-- Opening Marker --
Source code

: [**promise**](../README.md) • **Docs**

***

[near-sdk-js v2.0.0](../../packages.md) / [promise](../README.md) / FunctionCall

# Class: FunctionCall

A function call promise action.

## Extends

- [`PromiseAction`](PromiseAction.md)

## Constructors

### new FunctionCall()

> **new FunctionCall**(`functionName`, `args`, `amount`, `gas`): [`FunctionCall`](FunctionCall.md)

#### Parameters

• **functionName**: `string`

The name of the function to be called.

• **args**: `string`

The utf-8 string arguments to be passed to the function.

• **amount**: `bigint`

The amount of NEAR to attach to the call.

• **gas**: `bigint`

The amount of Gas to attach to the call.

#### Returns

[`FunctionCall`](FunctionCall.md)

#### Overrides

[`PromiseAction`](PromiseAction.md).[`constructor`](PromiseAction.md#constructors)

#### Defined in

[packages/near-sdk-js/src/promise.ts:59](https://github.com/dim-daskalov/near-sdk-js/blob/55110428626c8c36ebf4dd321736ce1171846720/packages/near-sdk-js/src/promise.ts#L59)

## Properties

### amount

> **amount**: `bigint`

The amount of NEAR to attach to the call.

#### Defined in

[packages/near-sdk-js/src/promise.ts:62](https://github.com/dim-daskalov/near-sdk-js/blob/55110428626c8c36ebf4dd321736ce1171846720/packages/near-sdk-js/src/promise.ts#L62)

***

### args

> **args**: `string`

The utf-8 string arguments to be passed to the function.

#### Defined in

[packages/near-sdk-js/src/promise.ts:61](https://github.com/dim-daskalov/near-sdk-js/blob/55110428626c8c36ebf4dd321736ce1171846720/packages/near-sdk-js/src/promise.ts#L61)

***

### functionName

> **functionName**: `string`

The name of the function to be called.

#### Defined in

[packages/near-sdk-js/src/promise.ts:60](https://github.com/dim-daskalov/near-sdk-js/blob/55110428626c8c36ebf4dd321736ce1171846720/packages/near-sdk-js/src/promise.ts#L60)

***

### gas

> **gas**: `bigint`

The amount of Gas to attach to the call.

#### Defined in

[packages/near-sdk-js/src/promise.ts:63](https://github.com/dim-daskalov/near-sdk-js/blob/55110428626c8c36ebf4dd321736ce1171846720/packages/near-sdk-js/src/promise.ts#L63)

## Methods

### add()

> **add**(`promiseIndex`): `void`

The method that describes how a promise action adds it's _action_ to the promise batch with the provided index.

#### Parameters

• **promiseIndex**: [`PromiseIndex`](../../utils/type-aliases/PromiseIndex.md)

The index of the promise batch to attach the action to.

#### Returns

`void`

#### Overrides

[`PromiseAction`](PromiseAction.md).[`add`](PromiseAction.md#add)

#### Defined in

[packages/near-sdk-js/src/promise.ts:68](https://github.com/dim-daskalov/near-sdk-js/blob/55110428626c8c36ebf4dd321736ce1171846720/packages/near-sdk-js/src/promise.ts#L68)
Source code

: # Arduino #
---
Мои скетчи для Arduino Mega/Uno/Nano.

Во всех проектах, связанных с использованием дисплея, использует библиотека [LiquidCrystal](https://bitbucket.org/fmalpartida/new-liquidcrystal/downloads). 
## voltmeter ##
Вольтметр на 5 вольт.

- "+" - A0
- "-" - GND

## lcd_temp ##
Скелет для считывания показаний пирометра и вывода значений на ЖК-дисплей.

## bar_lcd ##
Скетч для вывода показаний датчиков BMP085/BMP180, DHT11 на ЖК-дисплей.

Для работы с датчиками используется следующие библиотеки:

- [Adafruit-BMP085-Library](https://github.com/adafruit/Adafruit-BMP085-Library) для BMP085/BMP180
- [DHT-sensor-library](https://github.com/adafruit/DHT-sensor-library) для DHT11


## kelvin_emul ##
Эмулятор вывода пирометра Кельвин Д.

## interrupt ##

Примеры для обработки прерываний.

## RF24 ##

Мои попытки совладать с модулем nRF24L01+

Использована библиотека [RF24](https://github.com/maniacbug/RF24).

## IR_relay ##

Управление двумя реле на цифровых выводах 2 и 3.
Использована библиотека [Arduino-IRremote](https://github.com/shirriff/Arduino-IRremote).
-- Closing Marker --
= Task to complete =
The records above are to be printed out again exactly, without omission.

= Your solution =
Source code

: [**promise**](../README.md) • **Docs**

***

[near-sdk-js v2.0.0](../../packages.md) / [promise](../README.md) / FunctionCall

# Class: FunctionCall

A function call promise action.

## Extends

- [`PromiseAction`](PromiseAction.md)

## Constructors

### new FunctionCall()

> **new FunctionCall**(`functionName`, `args`, `amount`, `gas`): [`FunctionCall`](FunctionCall.md)

#### Parameters

• **functionName**: `string`

The name of the function to be called.

• **args**: `string`

The utf-8 string arguments to be passed to the function.

• **amount**: `bigint`

The amount of NEAR to attach to the call.

• **gas**: `bigint`

The amount of Gas to attach to the call.

#### Returns

[`FunctionCall`](FunctionCall.md)

#### Overrides

[`PromiseAction`](PromiseAction.md).[`constructor`](PromiseAction.md#constructors)

#### Defined in

[packages/near-sdk-js/src/promise.ts:59](https://github.com/dim-daskalov/near-sdk-js/blob/55110428626c8c36ebf4dd321736ce1171846720/packages/near-sdk-js/src/promise.ts#L59)

## Properties

### amount

> **amount**: `bigint`

The amount of NEAR to attach to the call.

#### Defined in

[packages/near-sdk-js/src/promise.ts:62](https://github.com/dim-daskalov/near-sdk-js/blob/55110428626c8c36ebf4dd321736ce1171846720/packages/near-sdk-js/src/promise.ts#L62)

***

### args

> **args**: `string`

The utf-8 string arguments to be passed to the function.

#### Defined in

[packages/near-sdk-js/src/promise.ts:61](https://github.com/dim-daskalov/near-sdk-js/blob/55110428626c8c36ebf4dd321736ce1171846720/packages/near-sdk-js/src/promise.ts#L61)

***

### functionName

> **functionName**: `string`

The name of the function to be called.

#### Defined in

[packages/near-sdk-js/src/promise.ts:60](https://github.com/dim-daskalov/near-sdk-js/blob/55110428626c8c36ebf4dd321736ce1171846720/packages/near-sdk-js/src/promise.ts#L60)

***

### gas

> **gas**: `bigint`

The amount of Gas to attach to the call.

#### Defined in

[packages/near-sdk-js/src/promise.ts:63](https://github.com/dim-daskalov/near-sdk-js/blob/55110428626c8c36ebf4dd321736ce1171846720/packages/near-sdk-js/src/promise.ts#L63)

## Methods

### add()

> **add**(`promiseIndex`): `void`

The method that describes how a promise action adds it's _action_ to the promise batch with the provided index.

#### Parameters

• **promiseIndex**: [`PromiseIndex`](../../utils/type-aliases/PromiseIndex.md)

The index of the promise batch to attach the action to.

#### Returns

`void`

#### Overrides

[`PromiseAction`](PromiseAction.md).[`add`](PromiseAction.md#add)

#### Defined in

[packages/near-sdk-js/src/promise.ts:68](https://github.com/dim-daskalov/near-sdk-js/blob/55110428626c8c36ebf4dd321736ce1171846720/packages/near-sdk-js/src/promise.ts#L68)
Source code

: # Arduino #
---
Мои скетчи для Arduino Mega/Uno/Nano.

Во всех проектах, связанных с использованием дисплея, использует библиотека [LiquidCrystal](https://bitbucket.org/fmalpartida/new-liquidcrystal/downloads). 
## voltmeter ##
Вольтметр на 5 вольт.

- "+" - A0
- "-" - GND

## lcd_temp ##
Скелет для считывания показаний пирометра и вывода значений на ЖК-дисплей.

## bar_lcd ##
Скетч для вывода показаний датчиков BMP085/BMP180, DHT11 на ЖК-дисплей.

Для работы с датчиками используется следующие библиотеки:

- [Adafruit-BMP085-Library](https://github.com/adafruit/Adafruit-BMP085-Library) для BMP085/BMP180
- [DHT-sensor-library](https://github.com/adafruit/DHT-sensor-library) для DHT11


## kelvin_emul ##
Эмулятор вывода пирометра Кельвин Д.

## interrupt ##

Примеры для обработки прерываний.

## RF24 ##

Мои попытки совладать с модулем nRF24L01+

Использована библиотека [RF24](https://github.com/maniacbug/RF24).

## IR_relay ##

Управление двумя реле на цифровых выводах 2 и 3.
Использована библиотека [Arduino-IRremote](https://github.com/shirriff/Arduino-IRremote).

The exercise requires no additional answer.